⊛ Summary

This summary is the "Quick Introduction to C" in the CS2100 website based on a write up by Colin Tan.

Introduction

This document gives a very quick introduction to the C Programming Language. It is assumed that the reader is already reasonably proficient in programming methodology, and hence this document does not explain basic programming concepts like data-types and functions. It will however explain concepts that are unique to C, like pointers. The objective of this document is not to teach how to program in C, but to make the relevant sections of the CS2100 lecture notes comprehensible to programmers who are unfamiliar with the C programming language.

Data Types in C

Unlike languages like Python and JavaScript, C is a strictly typed language.
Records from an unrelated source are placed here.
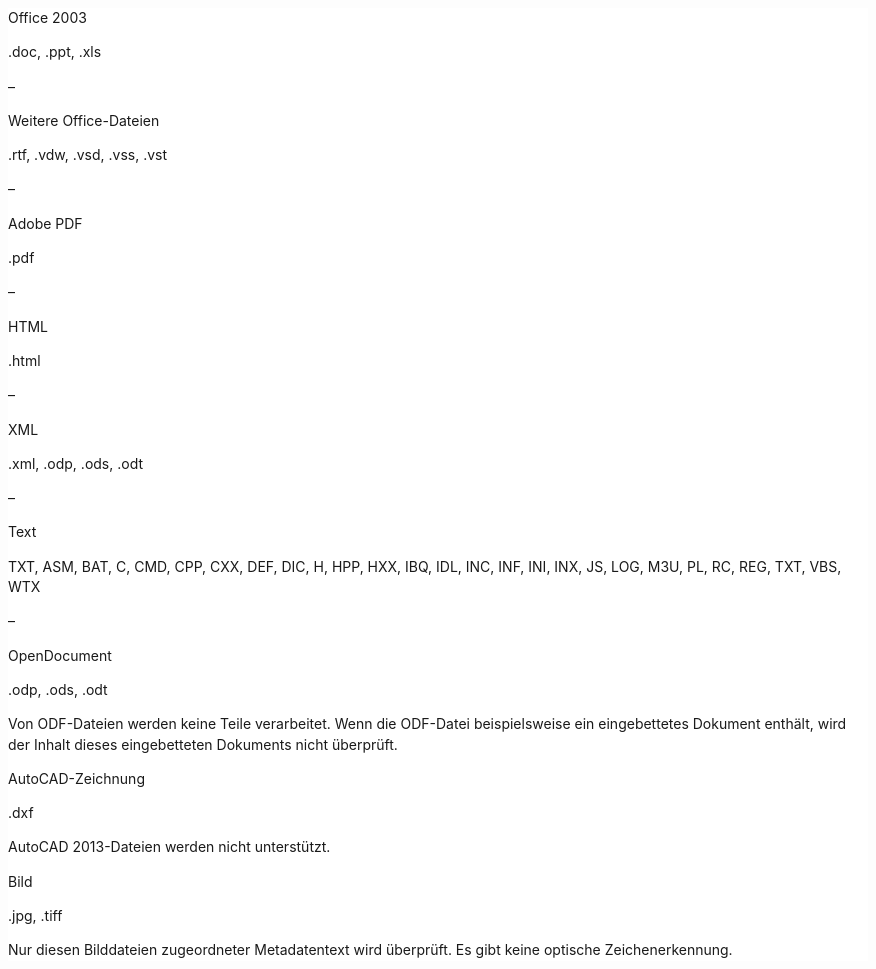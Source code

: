 </tr>
<tr class="even">
<td><p>Office 2003</p></td>
<td><p>.doc, .ppt, .xls</p></td>
<td><p>–</p></td>
</tr>
<tr class="odd">
<td><p>Weitere Office-Dateien</p></td>
<td><p>.rtf, .vdw, .vsd, .vss, .vst</p></td>
<td><p>–</p></td>
</tr>
<tr class="even">
<td><p>Adobe PDF</p></td>
<td><p>.pdf</p></td>
<td><p>–</p></td>
</tr>
<tr class="odd">
<td><p>HTML</p></td>
<td><p>.html</p></td>
<td><p>–</p></td>
</tr>
<tr class="even">
<td><p>XML</p></td>
<td><p>.xml, .odp, .ods, .odt</p></td>
<td><p>–</p></td>
</tr>
<tr class="odd">
<td><p>Text</p></td>
<td><p>TXT, ASM, BAT, C, CMD, CPP, CXX, DEF, DIC, H, HPP, HXX, IBQ, IDL, INC, INF, INI, INX, JS, LOG, M3U, PL, RC, REG, TXT, VBS, WTX</p></td>
<td><p>–</p></td>
</tr>
<tr class="even">
<td><p>OpenDocument</p></td>
<td><p>.odp, .ods, .odt</p></td>
<td><p>Von ODF-Dateien werden keine Teile verarbeitet. Wenn die ODF-Datei beispielsweise ein eingebettetes Dokument enthält, wird der Inhalt dieses eingebetteten Dokuments nicht überprüft.</p></td>
</tr>
<tr class="odd">
<td><p>AutoCAD-Zeichnung</p></td>
<td><p>.dxf</p></td>
<td><p>AutoCAD 2013-Dateien werden nicht unterstützt.</p></td>
</tr>
<tr class="even">
<td><p>Bild</p></td>
<td><p>.jpg, .tiff</p></td>
<td><p>Nur diesen Bilddateien zugeordneter Metadatentext wird überprüft. Es gibt keine optische Zeichenerkennung.</p></td>
</tr>
</tbody>
</table>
C also strictly requires that all variables are declared before being used. The code fragment below shows how to declare a signed integer and a floating point number:

Variable Declaration
int x; // x is a signed integer
float y; // y is a floating point number (i.e. it holds real numbers)

Numerical Data Types

The common C numerical data types are:

Type	Meaning	Size	Encoding	Range
`char`	Character/signed byte	8 bits/1 byte	2s complement	-128 to 127
`unsigned char`	Character/unsigned byte	8 bits/1 byte	Unsigned	0 to 255
`short`	Signed short integer	16 bits/2 bytes	2s complement	-32768 to 32767
`unsigned short`	Unsigned short integer	16 bits/2 bytes	Unsigned	0 to 65535
`int`	Signed integer	32 bits/4 bytes	2s complement	-2,147,483,648 to 2,147,483,647
`unsigned int`	Unsigned integer	32 bits/4 bytes	Unsigned	0 to 4,294,967,295
`long`¹	Signed long integer	64 bits/4 bytes	2s complement	-9,223,372,036,854,775,808 to 9,223,372,036,854,775,807
`unsigned long`	Unsigned long integer	64 bits/4 bytes	Unsigned	0 to 18,446,744,073,709,551,615
`float`	Signed single-precision floating point	32 bits/2 bytes	32-bit IEEE 754	±1.2e-38 to 3.4e+38
`double`	Signed double-precision floating point	64 bits/4 bytes	64-bit IEEE 754	±2.3e-308 to 1.7e+308

Alphanumeric Data

All data in C is (or can be) represented as integers. Characters are represented by 8-bit "char" integers based on the ASCII table. Strings are then represented as:

Array of char.
Terminated by a null character (i.e., '\0' or 0).

Boolean Values

C does not have Boolean values. Instead, true and false are simply another name for 1 and 0 respectively:

Boolean
#define true  1
#define false 0

However, any value that are non-zero area also treated as true. Hence:

Non-Zero vs Zero
if(0) {
  // The statement here will never be executed since 0 is false
}
if(-1) {
  // The statement here will always be executed since -1 is true.
}

In C we do not assume that "true" is always equivalent to 1. It can be any non-zero value. However, the keyword true is always 1. This can cause problems. The statement below shows the correct way to do comparisons:

Correct Comparison
if(x == 5) {
  // executed if x is equal to 5
}

BUT:

Incorrect Comparison
if(x = 5) {
  // always executed
  // C assigns 5 to x, then takes the result 5 for the condition
  // Since 5 is treated as true, the block is always executed
}

NOTE:

Keyword Comparison
if(x == true) {
  // executed if x is equal to 1
  // alternatively, if x is equal to *exactly* true
}

C Statements

Statement Blocks

Similar to JavaScript (but different from Python), C statement blocks are marked with curly brackets (also called braces shown as { ... }). For example, the following statement forms a block in C:

C Block
{
  printf("Hello world!\n");
  i = 4;
  printf("i = %d\n", i);
}

Unlike Python, indentations in blocks is optional, but should be included for readability. Also unlike JavaScript and Python, all C statements must be terminated by a semicolon (i.e., ;). In fact, carriage returns in C are also optional. C separates statements solely with the semicolon. So the block above can be rewritten as:

C One-Line Block
{ printf("Hello world!\n"); i = 4; printf("i = %d\n", i); }

Warning

Just because you could, doesn't mean you should. Please do write your code such that it is easy to read.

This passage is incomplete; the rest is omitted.